• _Work instruction_
In the copy, include every entry exactly but none of its images.

• _Stored data entries_

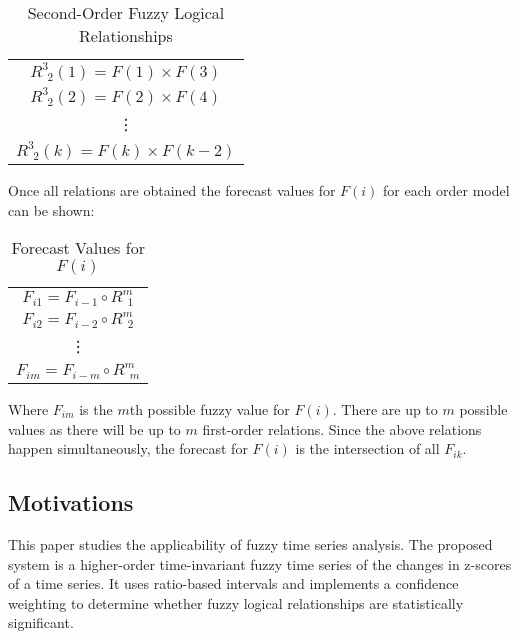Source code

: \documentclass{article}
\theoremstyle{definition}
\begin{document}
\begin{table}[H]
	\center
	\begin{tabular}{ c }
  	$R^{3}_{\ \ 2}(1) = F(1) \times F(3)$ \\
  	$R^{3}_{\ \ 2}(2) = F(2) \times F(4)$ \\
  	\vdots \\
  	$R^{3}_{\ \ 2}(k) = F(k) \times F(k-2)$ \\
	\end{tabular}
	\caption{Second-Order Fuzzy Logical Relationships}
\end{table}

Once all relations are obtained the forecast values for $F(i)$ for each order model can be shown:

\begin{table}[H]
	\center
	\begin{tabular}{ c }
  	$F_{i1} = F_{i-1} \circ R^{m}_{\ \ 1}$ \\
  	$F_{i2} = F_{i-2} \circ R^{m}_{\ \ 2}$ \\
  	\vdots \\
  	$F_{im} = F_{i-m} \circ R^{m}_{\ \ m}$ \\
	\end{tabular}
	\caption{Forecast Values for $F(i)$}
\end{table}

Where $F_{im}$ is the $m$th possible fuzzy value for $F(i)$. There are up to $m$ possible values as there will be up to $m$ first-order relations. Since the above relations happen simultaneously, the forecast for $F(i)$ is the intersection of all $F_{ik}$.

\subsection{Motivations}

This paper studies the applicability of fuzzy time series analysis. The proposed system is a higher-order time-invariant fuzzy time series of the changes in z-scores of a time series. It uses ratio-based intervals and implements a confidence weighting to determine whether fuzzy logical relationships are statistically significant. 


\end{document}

• _Result of this exercise_
Source code

: \documentclass{article}
\theoremstyle{definition}
\begin{document}
\begin{table}[H]
	\center
	\begin{tabular}{ c }
  	$R^{3}_{\ \ 2}(1) = F(1) \times F(3)$ \\
  	$R^{3}_{\ \ 2}(2) = F(2) \times F(4)$ \\
  	\vdots \\
  	$R^{3}_{\ \ 2}(k) = F(k) \times F(k-2)$ \\
	\end{tabular}
	\caption{Second-Order Fuzzy Logical Relationships}
\end{table}

Once all relations are obtained the forecast values for $F(i)$ for each order model can be shown:

\begin{table}[H]
	\center
	\begin{tabular}{ c }
  	$F_{i1} = F_{i-1} \circ R^{m}_{\ \ 1}$ \\
  	$F_{i2} = F_{i-2} \circ R^{m}_{\ \ 2}$ \\
  	\vdots \\
  	$F_{im} = F_{i-m} \circ R^{m}_{\ \ m}$ \\
	\end{tabular}
	\caption{Forecast Values for $F(i)$}
\end{table}

Where $F_{im}$ is the $m$th possible fuzzy value for $F(i)$. There are up to $m$ possible values as there will be up to $m$ first-order relations. Since the above relations happen simultaneously, the forecast for $F(i)$ is the intersection of all $F_{ik}$.

\subsection{Motivations}

This paper studies the applicability of fuzzy time series analysis. The proposed system is a higher-order time-invariant fuzzy time series of the changes in z-scores of a time series. It uses ratio-based intervals and implements a confidence weighting to determine whether fuzzy logical relationships are statistically significant. 


\end{document}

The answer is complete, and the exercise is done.